Dans un verdict de 119 pages, l’arbitre, Greg Walton, a trouvé des preuves que Harrison « n’a pas traité l’enquête de manière égale, sans discrimination en raison du statut autochtone de Stacey DeBungee ».

Walton a ajouté dans sa décision écrite que Harrison :

  • A conclu prématurément que la mort subite n’était pas suspecte.
  • Impossible de gérer correctement la scène.
  • N’a pas veillé à ce que les principaux témoins soient officiellement interrogés.
  • Échec de l’examen des rapports.

« Le fait de ne pas mener une enquête adéquate, y compris la conclusion prématurée que le décès n’était pas suspect, est, au moins en partie, attribuable à un parti pris inconscient », a écrit Walton, ajoutant que Harrison aurait dû se demander si et comment les préjugés inconscients affectaient son enquête.
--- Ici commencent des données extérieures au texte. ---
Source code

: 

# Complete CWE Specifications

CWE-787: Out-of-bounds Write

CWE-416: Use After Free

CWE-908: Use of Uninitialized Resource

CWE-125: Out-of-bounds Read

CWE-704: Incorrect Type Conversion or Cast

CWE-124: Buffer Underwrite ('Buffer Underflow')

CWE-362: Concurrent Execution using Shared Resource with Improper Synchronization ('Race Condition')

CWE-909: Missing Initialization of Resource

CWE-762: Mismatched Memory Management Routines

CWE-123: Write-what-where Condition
Un deuxième officier qui a fait face à l’audience de la PSA a été acquitté des accusations de négligence dans son devoir et de conduite déshonorante, tandis qu’un troisième officier a pris sa retraite avant l’audience.

Famille à prendre position

Deux jours ont été réservés à l’audience disciplinaire. Les avocats présenteront des preuves et présenteront des arguments sur ce que devrait être la mesure disciplinaire appropriée.

Ces actions peuvent aller d’une confiscation de salaire ou de congés, à une rétrogradation, en passant par le licenciement.

Brad DeBungee, ainsi que sa sœur Candace, devraient témoigner de l’impact de la mort de leur frère et de la manière dont l’enquête déficiente sur la mort subite et le manque de réponses ont affecté leur vie.

Brad a déclaré à CBC News qu’il voulait que Harrison soit renvoyé, mais qu’il n’est pas optimiste.

« Mes attentes sont probablement trop élevées en raison du résultat [likely] va être, qu’ils vont être indulgents avec lui », a-t-il dit.

Si Harrison est renvoyé, Brad a déclaré que cela signifierait que ce voyage de sept ans pour obtenir des réponses et rendre des comptes ne serait pas vain.

« C’est le moment de faire le changement, mais s’ils ne changent pas, les choses resteront comme elles sont », a ajouté Brad.

L’arbitre, Walton, devra prendre en compte un certain nombre de facteurs dans sa décision, a déclaré Asha James, notamment la confiance du public dans le service de police.

« Je pense qu’il est assez clair que la confiance du public dans la communauté autochtone envers le service de police de Thunder Bay fait cruellement défaut », a déclaré James.

Les plaintes de la famille de DeBungee et de Jim Leonard, alors chef de la Première Nation de Rainy River, ont conduit à deux examens majeurs du SPTB en 2018. Les deux ont trouvé des preuves de racisme systémique au sein du service et de son conseil de surveillance.

James a déclaré qu’elle ne s’attend pas à une décision cette semaine sur les mesures disciplinaires qui seront prises contre Harrison.